Continuous improvement mindset:

Expanding DevOps proficiency with Terraform/IaC, Jenkins CI/CD, and Kubernetes for container orchestration
Evaluating emerging frameworks: Apache Iceberg, Delta Lake, dbt and data‑contract tooling—to adopt best‑in‑class patterns
Applying proven design principles (e.g., medallion, domain‑driven design, event sourcing) to ensure each architecture fits the problem rather than forcing a one‑size‑fits‑all approach

I actively pursue new technologies and architectural patterns, always aiming to deliver data platforms that are reliable today and adaptable for tomorrow’s demands.

Data Architecture

Designing scalable, cloud-native data platforms and lake-house architectures.
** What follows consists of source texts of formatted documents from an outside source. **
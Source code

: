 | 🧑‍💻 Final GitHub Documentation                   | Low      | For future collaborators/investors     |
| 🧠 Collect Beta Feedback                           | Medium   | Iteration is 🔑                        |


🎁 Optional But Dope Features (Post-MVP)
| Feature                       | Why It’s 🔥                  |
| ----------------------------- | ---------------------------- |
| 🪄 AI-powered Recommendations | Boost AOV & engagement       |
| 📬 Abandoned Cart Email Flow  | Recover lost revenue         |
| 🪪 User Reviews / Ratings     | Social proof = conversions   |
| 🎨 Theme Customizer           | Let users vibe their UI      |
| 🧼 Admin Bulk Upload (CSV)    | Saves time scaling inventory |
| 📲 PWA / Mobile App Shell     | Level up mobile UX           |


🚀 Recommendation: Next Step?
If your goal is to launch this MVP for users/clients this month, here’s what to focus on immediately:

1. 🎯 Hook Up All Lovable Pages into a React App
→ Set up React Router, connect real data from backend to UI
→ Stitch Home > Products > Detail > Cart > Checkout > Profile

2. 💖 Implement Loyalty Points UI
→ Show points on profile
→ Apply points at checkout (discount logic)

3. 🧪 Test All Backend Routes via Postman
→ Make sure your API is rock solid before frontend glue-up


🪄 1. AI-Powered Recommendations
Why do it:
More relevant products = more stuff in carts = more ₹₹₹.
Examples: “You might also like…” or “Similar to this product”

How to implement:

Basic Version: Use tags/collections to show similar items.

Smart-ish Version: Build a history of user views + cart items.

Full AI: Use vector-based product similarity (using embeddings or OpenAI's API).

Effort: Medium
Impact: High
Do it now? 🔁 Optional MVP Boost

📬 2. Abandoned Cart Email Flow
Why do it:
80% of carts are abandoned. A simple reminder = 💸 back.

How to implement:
My software‑engineering background rounds out my data skill set, letting me deliver end‑to‑end products that are as dependable as they are user‑friendly.

Key strengths

Full‑stack development: modern web/mobile apps and APIs (REST, GraphQL, Webhooks) with React/React native, Astro, and Next.js on the front-end, paired with Django, Node.js and FastAPI on the back-end
Engineering fundamentals: solid grounding in data structures & algorithms, software‑design patterns, and agile methodologies
Quality & reliability: comprehensive testing strategies, CI/CD pipelines, and automated deployments for rapid yet safe iteration
Operations: microservices architecture and Docker‑based containerization for scalable, maintainable services
Lifecycle stewardship: clear documentation, observability, and structured maintenance processes that keep applications healthy in production

I continually evaluate new languages, frameworks, and architectural patterns to ensure each solution is the best possible fit for the problem at hand.

Software Engineering

Crafting robust full‑stack applications and API‑driven services.